What you should do:
Comb through the entries for "criterion" and pull out each line that holds it.

Provided information:
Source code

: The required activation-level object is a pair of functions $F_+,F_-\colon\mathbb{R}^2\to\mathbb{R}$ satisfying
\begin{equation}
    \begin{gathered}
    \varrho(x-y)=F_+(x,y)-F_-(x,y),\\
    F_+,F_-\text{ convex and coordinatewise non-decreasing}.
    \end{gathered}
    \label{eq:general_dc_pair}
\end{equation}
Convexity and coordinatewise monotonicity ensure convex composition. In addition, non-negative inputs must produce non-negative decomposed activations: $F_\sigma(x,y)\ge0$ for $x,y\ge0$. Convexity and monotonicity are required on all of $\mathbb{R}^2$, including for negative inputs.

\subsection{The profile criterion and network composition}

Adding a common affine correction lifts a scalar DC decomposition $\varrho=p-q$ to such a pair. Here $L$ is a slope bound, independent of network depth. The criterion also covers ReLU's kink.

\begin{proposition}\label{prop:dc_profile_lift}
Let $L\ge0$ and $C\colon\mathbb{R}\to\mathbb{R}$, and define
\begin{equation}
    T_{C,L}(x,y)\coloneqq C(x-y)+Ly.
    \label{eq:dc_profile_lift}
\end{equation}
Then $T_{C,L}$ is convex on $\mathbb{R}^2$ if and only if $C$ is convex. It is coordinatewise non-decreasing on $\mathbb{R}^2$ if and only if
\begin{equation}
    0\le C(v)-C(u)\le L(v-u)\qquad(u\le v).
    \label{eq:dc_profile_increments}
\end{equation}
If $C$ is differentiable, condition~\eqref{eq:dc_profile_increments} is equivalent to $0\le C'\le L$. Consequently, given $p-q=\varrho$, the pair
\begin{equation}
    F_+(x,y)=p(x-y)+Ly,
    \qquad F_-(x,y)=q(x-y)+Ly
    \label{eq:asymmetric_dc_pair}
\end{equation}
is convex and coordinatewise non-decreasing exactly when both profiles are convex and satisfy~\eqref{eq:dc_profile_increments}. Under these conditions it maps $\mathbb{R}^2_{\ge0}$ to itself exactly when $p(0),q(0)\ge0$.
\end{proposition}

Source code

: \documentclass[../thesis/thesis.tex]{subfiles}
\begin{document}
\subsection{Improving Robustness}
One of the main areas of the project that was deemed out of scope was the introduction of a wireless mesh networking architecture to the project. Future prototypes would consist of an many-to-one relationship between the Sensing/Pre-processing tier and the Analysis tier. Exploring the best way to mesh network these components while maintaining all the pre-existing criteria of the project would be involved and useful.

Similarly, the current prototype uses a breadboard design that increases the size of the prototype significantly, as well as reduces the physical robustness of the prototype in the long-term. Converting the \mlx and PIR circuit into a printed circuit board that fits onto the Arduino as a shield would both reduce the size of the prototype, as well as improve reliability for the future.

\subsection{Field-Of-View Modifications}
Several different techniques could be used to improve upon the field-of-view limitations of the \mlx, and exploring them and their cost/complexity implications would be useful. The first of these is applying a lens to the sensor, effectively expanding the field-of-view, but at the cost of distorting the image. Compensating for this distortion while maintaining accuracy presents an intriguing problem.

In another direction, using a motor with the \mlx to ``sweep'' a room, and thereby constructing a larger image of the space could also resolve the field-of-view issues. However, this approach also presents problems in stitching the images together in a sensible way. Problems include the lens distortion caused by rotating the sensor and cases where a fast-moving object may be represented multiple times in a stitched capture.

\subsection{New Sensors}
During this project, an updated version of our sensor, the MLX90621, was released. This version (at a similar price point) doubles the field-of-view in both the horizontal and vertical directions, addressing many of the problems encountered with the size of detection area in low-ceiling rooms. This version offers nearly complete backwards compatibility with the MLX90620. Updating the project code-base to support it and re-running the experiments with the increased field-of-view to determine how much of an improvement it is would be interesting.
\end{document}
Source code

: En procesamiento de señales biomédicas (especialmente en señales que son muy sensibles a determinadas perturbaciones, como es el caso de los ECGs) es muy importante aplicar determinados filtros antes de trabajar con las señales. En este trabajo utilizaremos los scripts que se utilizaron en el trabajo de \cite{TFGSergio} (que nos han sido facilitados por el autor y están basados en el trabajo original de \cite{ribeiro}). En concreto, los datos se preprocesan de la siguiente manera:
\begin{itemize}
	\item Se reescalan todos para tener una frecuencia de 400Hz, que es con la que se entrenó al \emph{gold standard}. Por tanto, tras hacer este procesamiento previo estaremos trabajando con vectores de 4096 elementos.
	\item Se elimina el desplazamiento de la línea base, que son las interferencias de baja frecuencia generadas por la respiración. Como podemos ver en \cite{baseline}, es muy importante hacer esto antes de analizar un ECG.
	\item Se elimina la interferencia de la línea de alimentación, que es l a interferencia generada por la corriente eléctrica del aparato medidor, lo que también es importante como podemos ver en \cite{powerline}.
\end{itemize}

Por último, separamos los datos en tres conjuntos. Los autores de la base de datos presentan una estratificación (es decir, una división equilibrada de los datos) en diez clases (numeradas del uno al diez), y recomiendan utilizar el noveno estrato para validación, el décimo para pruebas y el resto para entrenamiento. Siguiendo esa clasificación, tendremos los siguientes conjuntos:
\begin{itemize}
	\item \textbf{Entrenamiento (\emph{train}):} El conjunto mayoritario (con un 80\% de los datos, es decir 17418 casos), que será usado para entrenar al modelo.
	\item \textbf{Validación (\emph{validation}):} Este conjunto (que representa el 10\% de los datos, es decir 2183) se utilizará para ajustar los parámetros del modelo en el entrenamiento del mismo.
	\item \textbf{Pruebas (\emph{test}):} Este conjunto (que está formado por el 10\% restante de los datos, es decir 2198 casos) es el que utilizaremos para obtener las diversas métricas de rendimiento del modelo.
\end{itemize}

Exercise answer:
\subsection{The profile criterion and network composition}
Adding a common affine correction lifts a scalar DC decomposition $\varrho=p-q$ to such a pair. Here $L$ is a slope bound, independent of network depth. The criterion also covers ReLU's kink.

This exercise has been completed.